TASK INSTRUCTIONS:
What you give back should be only the lines from the one holding "zx::channel::create(0, &h1, &h2)" through the final line of the records, each reproduced exactly.

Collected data
-------------------------
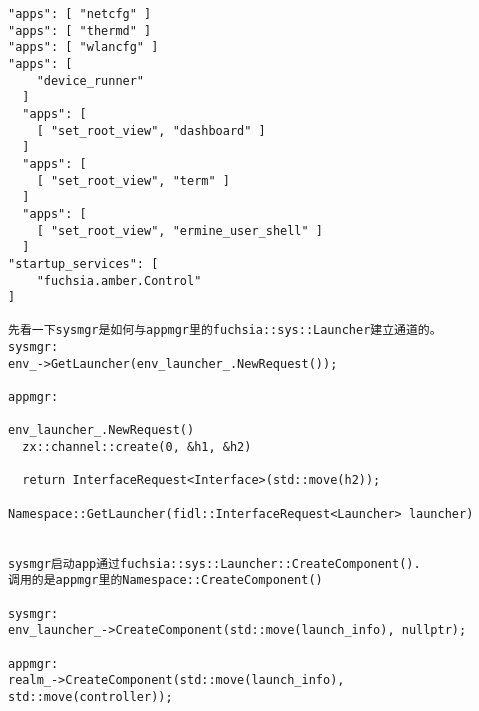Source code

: \begin{verbatim}
"apps": [ "netcfg" ]
"apps": [ "thermd" ]
"apps": [ "wlancfg" ]
"apps": [
    "device_runner"
  ]
  "apps": [
    [ "set_root_view", "dashboard" ]
  ]
  "apps": [
    [ "set_root_view", "term" ]
  ]
  "apps": [
    [ "set_root_view", "ermine_user_shell" ]
  ]
"startup_services": [
    "fuchsia.amber.Control"
]

先看一下sysmgr是如何与appmgr里的fuchsia::sys::Launcher建立通道的。
sysmgr:
env_->GetLauncher(env_launcher_.NewRequest());

appmgr:

env_launcher_.NewRequest()
  zx::channel::create(0, &h1, &h2)

  return InterfaceRequest<Interface>(std::move(h2));

Namespace::GetLauncher(fidl::InterfaceRequest<Launcher> launcher)


sysmgr启动app通过fuchsia::sys::Launcher::CreateComponent().  
调用的是appmgr里的Namespace::CreateComponent()

sysmgr:
env_launcher_->CreateComponent(std::move(launch_info), nullptr);

appmgr:
realm_->CreateComponent(std::move(launch_info), std::move(controller));

\end{verbatim}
-------------------------
TASK RESPONSE:
  zx::channel::create(0, &h1, &h2)

  return InterfaceRequest<Interface>(std::move(h2));

Namespace::GetLauncher(fidl::InterfaceRequest<Launcher> launcher)


sysmgr启动app通过fuchsia::sys::Launcher::CreateComponent().  
调用的是appmgr里的Namespace::CreateComponent()

sysmgr:
env_launcher_->CreateComponent(std::move(launch_info), nullptr);

appmgr:
realm_->CreateComponent(std::move(launch_info), std::move(controller));

\end{verbatim}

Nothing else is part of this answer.